| Input |
□ □ □ □ □ □ □

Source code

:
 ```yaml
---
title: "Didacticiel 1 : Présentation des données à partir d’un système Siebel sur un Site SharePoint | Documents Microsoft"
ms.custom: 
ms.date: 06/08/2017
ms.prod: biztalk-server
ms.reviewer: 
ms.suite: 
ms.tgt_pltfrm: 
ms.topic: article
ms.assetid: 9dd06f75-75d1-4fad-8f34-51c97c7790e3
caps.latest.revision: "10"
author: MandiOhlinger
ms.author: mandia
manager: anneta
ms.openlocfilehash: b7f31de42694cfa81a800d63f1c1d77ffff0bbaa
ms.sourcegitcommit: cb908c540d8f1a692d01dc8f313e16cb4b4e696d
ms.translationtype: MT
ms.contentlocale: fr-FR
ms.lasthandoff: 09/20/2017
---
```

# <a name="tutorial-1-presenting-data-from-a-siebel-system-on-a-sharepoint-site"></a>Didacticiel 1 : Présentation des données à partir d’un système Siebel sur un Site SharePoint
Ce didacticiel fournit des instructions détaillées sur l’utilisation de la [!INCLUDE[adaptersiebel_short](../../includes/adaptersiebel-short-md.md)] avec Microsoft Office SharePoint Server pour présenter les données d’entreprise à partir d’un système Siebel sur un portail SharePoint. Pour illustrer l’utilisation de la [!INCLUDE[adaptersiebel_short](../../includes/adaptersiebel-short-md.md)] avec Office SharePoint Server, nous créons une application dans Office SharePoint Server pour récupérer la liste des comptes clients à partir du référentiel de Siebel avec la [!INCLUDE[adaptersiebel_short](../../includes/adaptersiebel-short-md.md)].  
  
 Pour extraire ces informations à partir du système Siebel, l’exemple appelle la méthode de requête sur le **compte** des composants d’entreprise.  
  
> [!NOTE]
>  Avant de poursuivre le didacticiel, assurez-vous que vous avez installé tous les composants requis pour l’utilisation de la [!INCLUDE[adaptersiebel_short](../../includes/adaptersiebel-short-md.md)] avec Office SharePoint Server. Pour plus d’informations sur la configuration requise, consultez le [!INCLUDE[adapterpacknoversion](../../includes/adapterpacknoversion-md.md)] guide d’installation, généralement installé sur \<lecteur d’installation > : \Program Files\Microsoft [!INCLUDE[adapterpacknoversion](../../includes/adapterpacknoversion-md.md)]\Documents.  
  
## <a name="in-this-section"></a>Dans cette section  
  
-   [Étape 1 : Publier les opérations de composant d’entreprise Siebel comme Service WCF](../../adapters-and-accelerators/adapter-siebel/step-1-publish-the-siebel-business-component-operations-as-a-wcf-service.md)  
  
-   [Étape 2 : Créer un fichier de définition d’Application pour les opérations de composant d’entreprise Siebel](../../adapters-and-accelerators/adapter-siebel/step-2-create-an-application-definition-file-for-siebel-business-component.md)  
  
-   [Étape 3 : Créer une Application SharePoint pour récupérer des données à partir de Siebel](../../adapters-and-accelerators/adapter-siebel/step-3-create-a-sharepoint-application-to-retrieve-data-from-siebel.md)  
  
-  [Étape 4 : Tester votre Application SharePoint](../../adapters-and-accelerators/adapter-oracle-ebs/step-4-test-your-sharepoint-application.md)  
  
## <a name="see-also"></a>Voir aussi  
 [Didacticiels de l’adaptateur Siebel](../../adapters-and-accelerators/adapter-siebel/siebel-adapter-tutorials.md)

□ □ □ □ □ □ □

| Task goal |
Repeat the listing above in full.

| Expected answer |
Source code

:
 ```yaml
---
title: "Didacticiel 1 : Présentation des données à partir d’un système Siebel sur un Site SharePoint | Documents Microsoft"
ms.custom: 
ms.date: 06/08/2017
ms.prod: biztalk-server
ms.reviewer: 
ms.suite: 
ms.tgt_pltfrm: 
ms.topic: article
ms.assetid: 9dd06f75-75d1-4fad-8f34-51c97c7790e3
caps.latest.revision: "10"
author: MandiOhlinger
ms.author: mandia
manager: anneta
ms.openlocfilehash: b7f31de42694cfa81a800d63f1c1d77ffff0bbaa
ms.sourcegitcommit: cb908c540d8f1a692d01dc8f313e16cb4b4e696d
ms.translationtype: MT
ms.contentlocale: fr-FR
ms.lasthandoff: 09/20/2017
---
```

# <a name="tutorial-1-presenting-data-from-a-siebel-system-on-a-sharepoint-site"></a>Didacticiel 1 : Présentation des données à partir d’un système Siebel sur un Site SharePoint
Ce didacticiel fournit des instructions détaillées sur l’utilisation de la [!INCLUDE[adaptersiebel_short](../../includes/adaptersiebel-short-md.md)] avec Microsoft Office SharePoint Server pour présenter les données d’entreprise à partir d’un système Siebel sur un portail SharePoint. Pour illustrer l’utilisation de la [!INCLUDE[adaptersiebel_short](../../includes/adaptersiebel-short-md.md)] avec Office SharePoint Server, nous créons une application dans Office SharePoint Server pour récupérer la liste des comptes clients à partir du référentiel de Siebel avec la [!INCLUDE[adaptersiebel_short](../../includes/adaptersiebel-short-md.md)].  
  
 Pour extraire ces informations à partir du système Siebel, l’exemple appelle la méthode de requête sur le **compte** des composants d’entreprise.  
  
> [!NOTE]
>  Avant de poursuivre le didacticiel, assurez-vous que vous avez installé tous les composants requis pour l’utilisation de la [!INCLUDE[adaptersiebel_short](../../includes/adaptersiebel-short-md.md)] avec Office SharePoint Server. Pour plus d’informations sur la configuration requise, consultez le [!INCLUDE[adapterpacknoversion](../../includes/adapterpacknoversion-md.md)] guide d’installation, généralement installé sur \<lecteur d’installation > : \Program Files\Microsoft [!INCLUDE[adapterpacknoversion](../../includes/adapterpacknoversion-md.md)]\Documents.  
  
## <a name="in-this-section"></a>Dans cette section  
  
-   [Étape 1 : Publier les opérations de composant d’entreprise Siebel comme Service WCF](../../adapters-and-accelerators/adapter-siebel/step-1-publish-the-siebel-business-component-operations-as-a-wcf-service.md)  
  
-   [Étape 2 : Créer un fichier de définition d’Application pour les opérations de composant d’entreprise Siebel](../../adapters-and-accelerators/adapter-siebel/step-2-create-an-application-definition-file-for-siebel-business-component.md)  
  
-   [Étape 3 : Créer une Application SharePoint pour récupérer des données à partir de Siebel](../../adapters-and-accelerators/adapter-siebel/step-3-create-a-sharepoint-application-to-retrieve-data-from-siebel.md)  
  
-  [Étape 4 : Tester votre Application SharePoint](../../adapters-and-accelerators/adapter-oracle-ebs/step-4-test-your-sharepoint-application.md)  
  
## <a name="see-also"></a>Voir aussi  
 [Didacticiels de l’adaptateur Siebel](../../adapters-and-accelerators/adapter-siebel/siebel-adapter-tutorials.md)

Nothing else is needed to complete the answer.